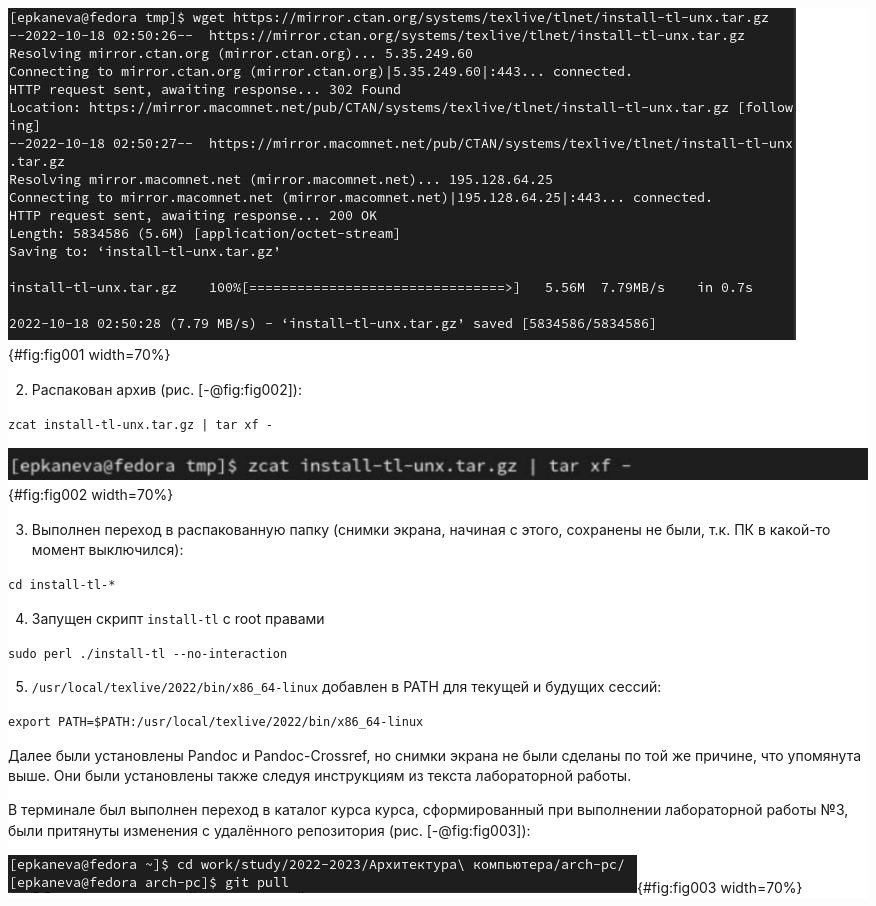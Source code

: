 ![Скачивание архива.](image/fig001.jpg){#fig:fig001 width=70%}

2. Распакован архив (рис. [-@fig:fig002]):

```
zcat install-tl-unx.tar.gz | tar xf -
```

![Распаковка архива.](image/fig002.jpg){#fig:fig002 width=70%}

3. Выполнен переход в распакованную папку (снимки экрана, начиная с этого, сохранены не были, т.к. ПК в какой-то момент выключился):

```
cd install-tl-*
```

4. Запущен скрипт `install-tl` c root правами

```
sudo perl ./install-tl --no-interaction
```

5. `/usr/local/texlive/2022/bin/x86_64-linux` добавлен в PATH для текущей и будущих сессий:

```
export PATH=$PATH:/usr/local/texlive/2022/bin/x86_64-linux
```

Далее были установлены Pandoc и Pandoc-Crossref, но снимки экрана не были сделаны по той же причине, что упомянута выше. Они были установлены также следуя инструкциям из текста лабораторной работы.

В терминале был выполнен переход в каталог курса курса, сформированный при выполнении лабораторной работы №3, были притянуты изменения с удалённого репозитория (рис. [-@fig:fig003]):

![Переход в каталог курса, притягивание изменений.](image/fig003.png){#fig:fig003 width=70%}
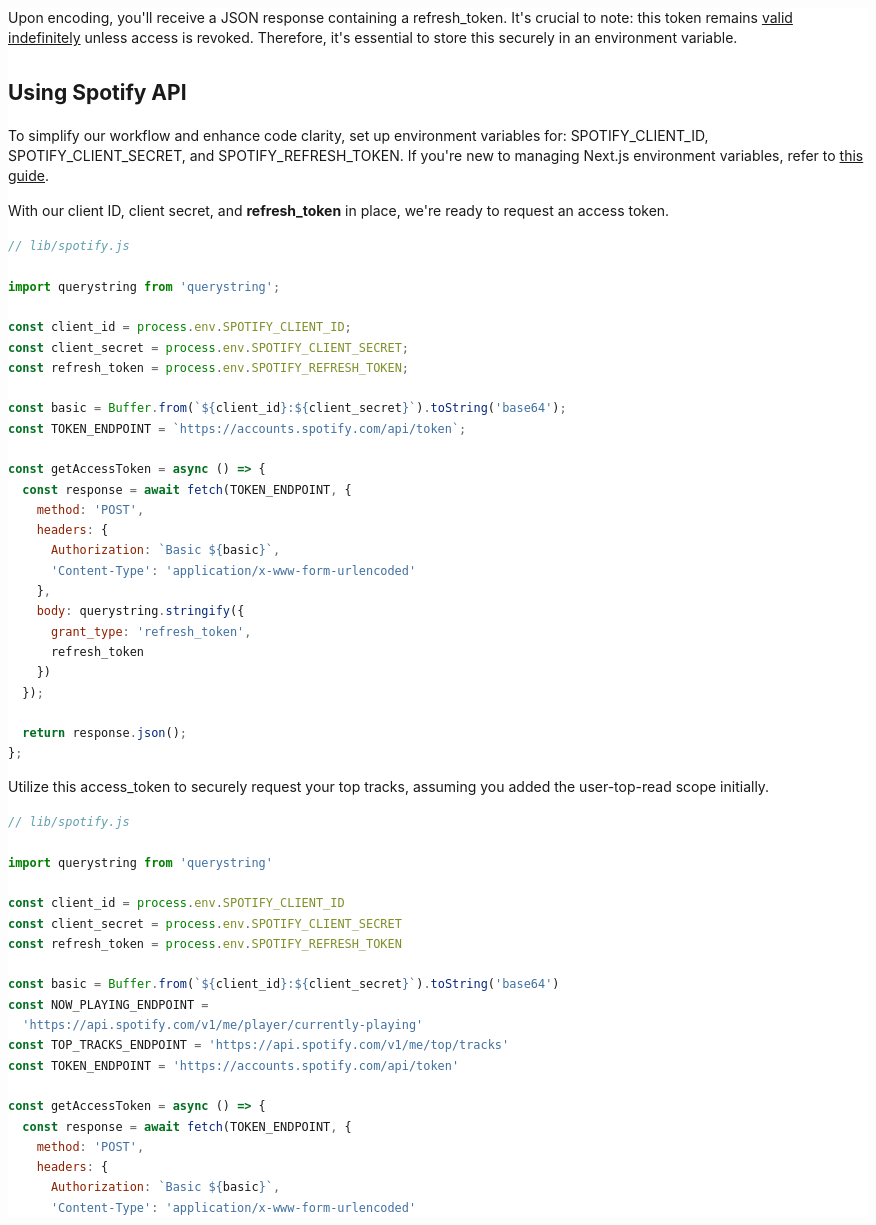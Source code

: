 Upon encoding, you'll receive a JSON response containing a refresh_token. It's crucial to note: this token remains [valid indefinitely](https://github.com/spotify/web-api/issues/374) unless access is revoked. Therefore, it's essential to store this securely in an environment variable.

## Using Spotify API

To simplify our workflow and enhance code clarity, set up environment variables for: SPOTIFY_CLIENT_ID, SPOTIFY_CLIENT_SECRET, and SPOTIFY_REFRESH_TOKEN. If you're new to managing Next.js environment variables, refer to [this guide](https://nextjs.org/docs/basic-features/environment-variables).

With our client ID, client secret, and **refresh_token** in place, we're ready to request an access token.

```js
// lib/spotify.js

import querystring from 'querystring';

const client_id = process.env.SPOTIFY_CLIENT_ID;
const client_secret = process.env.SPOTIFY_CLIENT_SECRET;
const refresh_token = process.env.SPOTIFY_REFRESH_TOKEN;

const basic = Buffer.from(`${client_id}:${client_secret}`).toString('base64');
const TOKEN_ENDPOINT = `https://accounts.spotify.com/api/token`;

const getAccessToken = async () => {
  const response = await fetch(TOKEN_ENDPOINT, {
    method: 'POST',
    headers: {
      Authorization: `Basic ${basic}`,
      'Content-Type': 'application/x-www-form-urlencoded'
    },
    body: querystring.stringify({
      grant_type: 'refresh_token',
      refresh_token
    })
  });

  return response.json();
};
```

Utilize this access_token to securely request your top tracks, assuming you added the user-top-read scope initially.

```js
// lib/spotify.js

import querystring from 'querystring'

const client_id = process.env.SPOTIFY_CLIENT_ID
const client_secret = process.env.SPOTIFY_CLIENT_SECRET
const refresh_token = process.env.SPOTIFY_REFRESH_TOKEN

const basic = Buffer.from(`${client_id}:${client_secret}`).toString('base64')
const NOW_PLAYING_ENDPOINT =
  'https://api.spotify.com/v1/me/player/currently-playing'
const TOP_TRACKS_ENDPOINT = 'https://api.spotify.com/v1/me/top/tracks'
const TOKEN_ENDPOINT = 'https://accounts.spotify.com/api/token'

const getAccessToken = async () => {
  const response = await fetch(TOKEN_ENDPOINT, {
    method: 'POST',
    headers: {
      Authorization: `Basic ${basic}`,
      'Content-Type': 'application/x-www-form-urlencoded'
```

» WORK REQUIRED:
Search the listing above for "были" and copy every line that holds it.

» SOLUTION TO THE PROBLEM:
3. Выполнен переход в распакованную папку (снимки экрана, начиная с этого, сохранены не были, т.к. ПК в какой-то момент выключился):
Далее были установлены Pandoc и Pandoc-Crossref, но снимки экрана не были сделаны по той же причине, что упомянута выше. Они были установлены также следуя инструкциям из текста лабораторной работы.
В терминале был выполнен переход в каталог курса курса, сформированный при выполнении лабораторной работы №3, были притянуты изменения с удалённого репозитория (рис. [-@fig:fig003]):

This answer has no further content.